> Problem statement: Every entry should be repeated exactly. Omit the pictures.

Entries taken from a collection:
▶

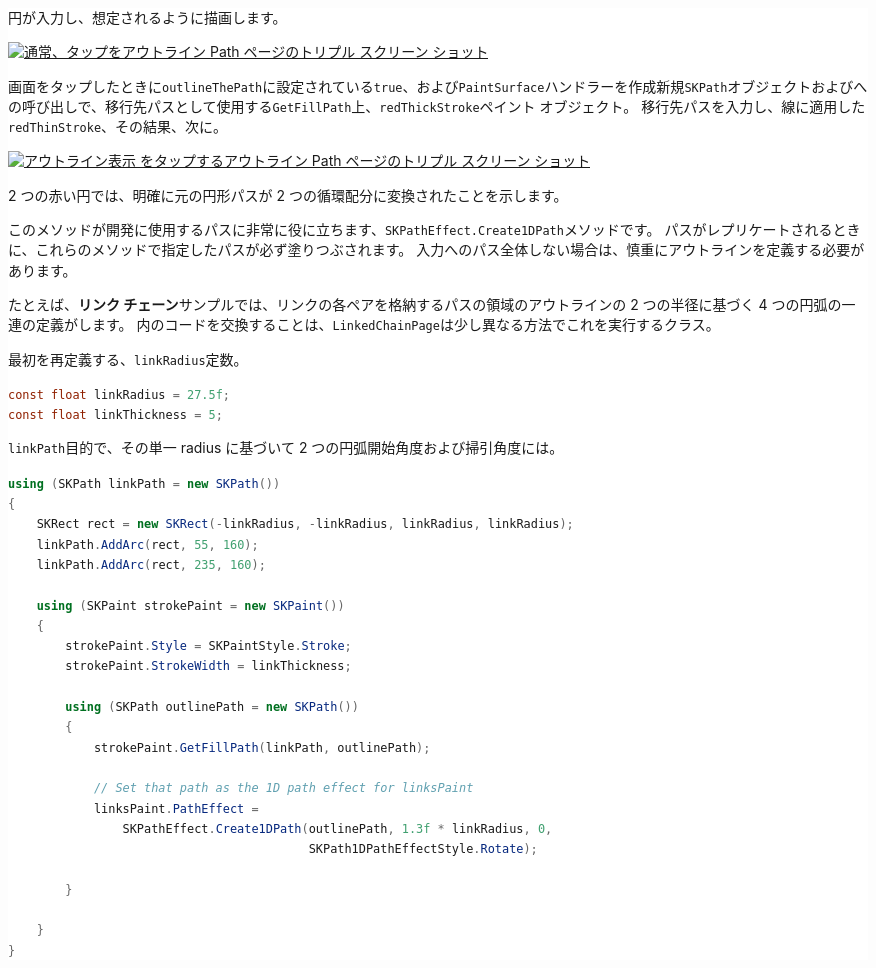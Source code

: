 円が入力し、想定されるように描画します。

[![](effects-images/taptooutlinethepathnormal-small.png "通常、タップをアウトライン Path ページのトリプル スクリーン ショット")](effects-images/taptooutlinethepathnormal-large.png#lightbox "標準をタップするアウトライン Path ページのトリプル スクリーン ショット")

画面をタップしたときに`outlineThePath`に設定されている`true`、および`PaintSurface`ハンドラーを作成新規`SKPath`オブジェクトおよびへの呼び出しで、移行先パスとして使用する`GetFillPath`上、`redThickStroke`ペイント オブジェクト。 移行先パスを入力し、線に適用した`redThinStroke`、その結果、次に。

[![](effects-images/taptooutlinethepathoutlined-small.png "アウトライン表示 をタップするアウトライン Path ページのトリプル スクリーン ショット")](effects-images/taptooutlinethepathoutlined-large.png#lightbox "アウトライン表示 をタップするアウトライン Path ページのトリプル スクリーン ショット")

2 つの赤い円では、明確に元の円形パスが 2 つの循環配分に変換されたことを示します。

このメソッドが開発に使用するパスに非常に役に立ちます、`SKPathEffect.Create1DPath`メソッドです。 パスがレプリケートされるときに、これらのメソッドで指定したパスが必ず塗りつぶされます。 入力へのパス全体しない場合は、慎重にアウトラインを定義する必要があります。

たとえば、**リンク チェーン**サンプルでは、リンクの各ペアを格納するパスの領域のアウトラインの 2 つの半径に基づく 4 つの円弧の一連の定義がします。 内のコードを交換することは、`LinkedChainPage`は少し異なる方法でこれを実行するクラス。

最初を再定義する、`linkRadius`定数。

```csharp
const float linkRadius = 27.5f;
const float linkThickness = 5;
```

`linkPath`目的で、その単一 radius に基づいて 2 つの円弧開始角度および掃引角度には。

```csharp
using (SKPath linkPath = new SKPath())
{
    SKRect rect = new SKRect(-linkRadius, -linkRadius, linkRadius, linkRadius);
    linkPath.AddArc(rect, 55, 160);
    linkPath.AddArc(rect, 235, 160);

    using (SKPaint strokePaint = new SKPaint())
    {
        strokePaint.Style = SKPaintStyle.Stroke;
        strokePaint.StrokeWidth = linkThickness;

        using (SKPath outlinePath = new SKPath())
        {
            strokePaint.GetFillPath(linkPath, outlinePath);

            // Set that path as the 1D path effect for linksPaint
            linksPaint.PathEffect =
                SKPathEffect.Create1DPath(outlinePath, 1.3f * linkRadius, 0,
                                          SKPath1DPathEffectStyle.Rotate);

        }

    }
}
```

◀

> Solution to this exercise:
Source code

: 円が入力し、想定されるように描画します。

[![](effects-images/taptooutlinethepathnormal-small.png "通常、タップをアウトライン Path ページのトリプル スクリーン ショット")](effects-images/taptooutlinethepathnormal-large.png#lightbox "標準をタップするアウトライン Path ページのトリプル スクリーン ショット")

画面をタップしたときに`outlineThePath`に設定されている`true`、および`PaintSurface`ハンドラーを作成新規`SKPath`オブジェクトおよびへの呼び出しで、移行先パスとして使用する`GetFillPath`上、`redThickStroke`ペイント オブジェクト。 移行先パスを入力し、線に適用した`redThinStroke`、その結果、次に。

[![](effects-images/taptooutlinethepathoutlined-small.png "アウトライン表示 をタップするアウトライン Path ページのトリプル スクリーン ショット")](effects-images/taptooutlinethepathoutlined-large.png#lightbox "アウトライン表示 をタップするアウトライン Path ページのトリプル スクリーン ショット")

2 つの赤い円では、明確に元の円形パスが 2 つの循環配分に変換されたことを示します。

このメソッドが開発に使用するパスに非常に役に立ちます、`SKPathEffect.Create1DPath`メソッドです。 パスがレプリケートされるときに、これらのメソッドで指定したパスが必ず塗りつぶされます。 入力へのパス全体しない場合は、慎重にアウトラインを定義する必要があります。

たとえば、**リンク チェーン**サンプルでは、リンクの各ペアを格納するパスの領域のアウトラインの 2 つの半径に基づく 4 つの円弧の一連の定義がします。 内のコードを交換することは、`LinkedChainPage`は少し異なる方法でこれを実行するクラス。

最初を再定義する、`linkRadius`定数。

```csharp
const float linkRadius = 27.5f;
const float linkThickness = 5;
```

`linkPath`目的で、その単一 radius に基づいて 2 つの円弧開始角度および掃引角度には。

```csharp
using (SKPath linkPath = new SKPath())
{
    SKRect rect = new SKRect(-linkRadius, -linkRadius, linkRadius, linkRadius);
    linkPath.AddArc(rect, 55, 160);
    linkPath.AddArc(rect, 235, 160);

    using (SKPaint strokePaint = new SKPaint())
    {
        strokePaint.Style = SKPaintStyle.Stroke;
        strokePaint.StrokeWidth = linkThickness;

        using (SKPath outlinePath = new SKPath())
        {
            strokePaint.GetFillPath(linkPath, outlinePath);

            // Set that path as the 1D path effect for linksPaint
            linksPaint.PathEffect =
                SKPathEffect.Create1DPath(outlinePath, 1.3f * linkRadius, 0,
                                          SKPath1DPathEffectStyle.Rotate);

        }

    }
}
```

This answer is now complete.